Word for word, write out the entries that follow, omitting all pictures.

+-------+

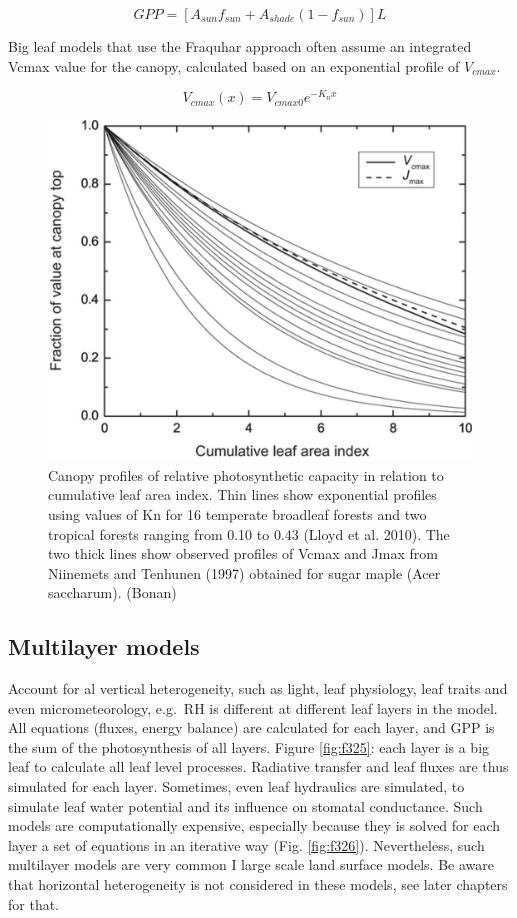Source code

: \documentclass[12pt,oneside]{book}
\begin{document}
\[
GPP = \left[A_{sun} f_{sun} + A_{shade} (1 - f_{sun}) \right]L
\]

Big leaf models that use the Fraquhar approach often assume an
integrated Vcmax value for the canopy, calculated based on an
exponential profile of \(V_{cmax}\).

\[
V_{cmax}(x) = V_{cmax0} e^{-K_n x}
\]

\begin{figure}

{\centering \includegraphics[width=0.8\linewidth]{figures/chap3/f324_vcamx_profile} 

}

\caption{Canopy profiles of relative photosynthetic capacity in relation to cumulative leaf area index. Thin lines show exponential profiles using values of Kn for 16 temperate broadleaf forests and two tropical forests ranging from 0.10 to 0.43 (Lloyd et al. 2010). The two thick lines show observed profiles of Vcmax and Jmax from Niinemets and Tenhunen (1997) obtained for sugar maple (Acer saccharum). (Bonan)}\label{fig:f324}
\end{figure}

\subsection{Multilayer models}\label{multilayer-models}

Account for al vertical heterogeneity, such as light, leaf physiology,
leaf traits and even micrometeorology, e.g.~RH is different at different
leaf layers in the model. All equations (fluxes, energy balance) are
calculated for each layer, and GPP is the sum of the photosynthesis of
all layers. Figure \ref{fig:f325}: each layer is a big leaf to calculate
all leaf level processes. Radiative transfer and leaf fluxes are thus
simulated for each layer. Sometimes, even leaf hydraulics are simulated,
to simulate leaf water potential and its influence on stomatal
conductance. Such models are computationally expensive, especially
because they is solved for each layer a set of equations in an iterative
way (Fig. \ref{fig:f326}). Nevertheless, such multilayer models are very
common I large scale land surface models. Be aware that horizontal
heterogeneity is not considered in these models, see later chapters for
that.
\end{document}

+-------+

- Finished task:
Source code

: \documentclass[12pt,oneside]{book}
\begin{document}
\[
GPP = \left[A_{sun} f_{sun} + A_{shade} (1 - f_{sun}) \right]L
\]

Big leaf models that use the Fraquhar approach often assume an
integrated Vcmax value for the canopy, calculated based on an
exponential profile of \(V_{cmax}\).

\[
V_{cmax}(x) = V_{cmax0} e^{-K_n x}
\]

\begin{figure}

{\centering \includegraphics[width=0.8\linewidth]{figures/chap3/f324_vcamx_profile} 

}

\caption{Canopy profiles of relative photosynthetic capacity in relation to cumulative leaf area index. Thin lines show exponential profiles using values of Kn for 16 temperate broadleaf forests and two tropical forests ranging from 0.10 to 0.43 (Lloyd et al. 2010). The two thick lines show observed profiles of Vcmax and Jmax from Niinemets and Tenhunen (1997) obtained for sugar maple (Acer saccharum). (Bonan)}\label{fig:f324}
\end{figure}

\subsection{Multilayer models}\label{multilayer-models}

Account for al vertical heterogeneity, such as light, leaf physiology,
leaf traits and even micrometeorology, e.g.~RH is different at different
leaf layers in the model. All equations (fluxes, energy balance) are
calculated for each layer, and GPP is the sum of the photosynthesis of
all layers. Figure \ref{fig:f325}: each layer is a big leaf to calculate
all leaf level processes. Radiative transfer and leaf fluxes are thus
simulated for each layer. Sometimes, even leaf hydraulics are simulated,
to simulate leaf water potential and its influence on stomatal
conductance. Such models are computationally expensive, especially
because they is solved for each layer a set of equations in an iterative
way (Fig. \ref{fig:f326}). Nevertheless, such multilayer models are very
common I large scale land surface models. Be aware that horizontal
heterogeneity is not considered in these models, see later chapters for
that.
\end{document}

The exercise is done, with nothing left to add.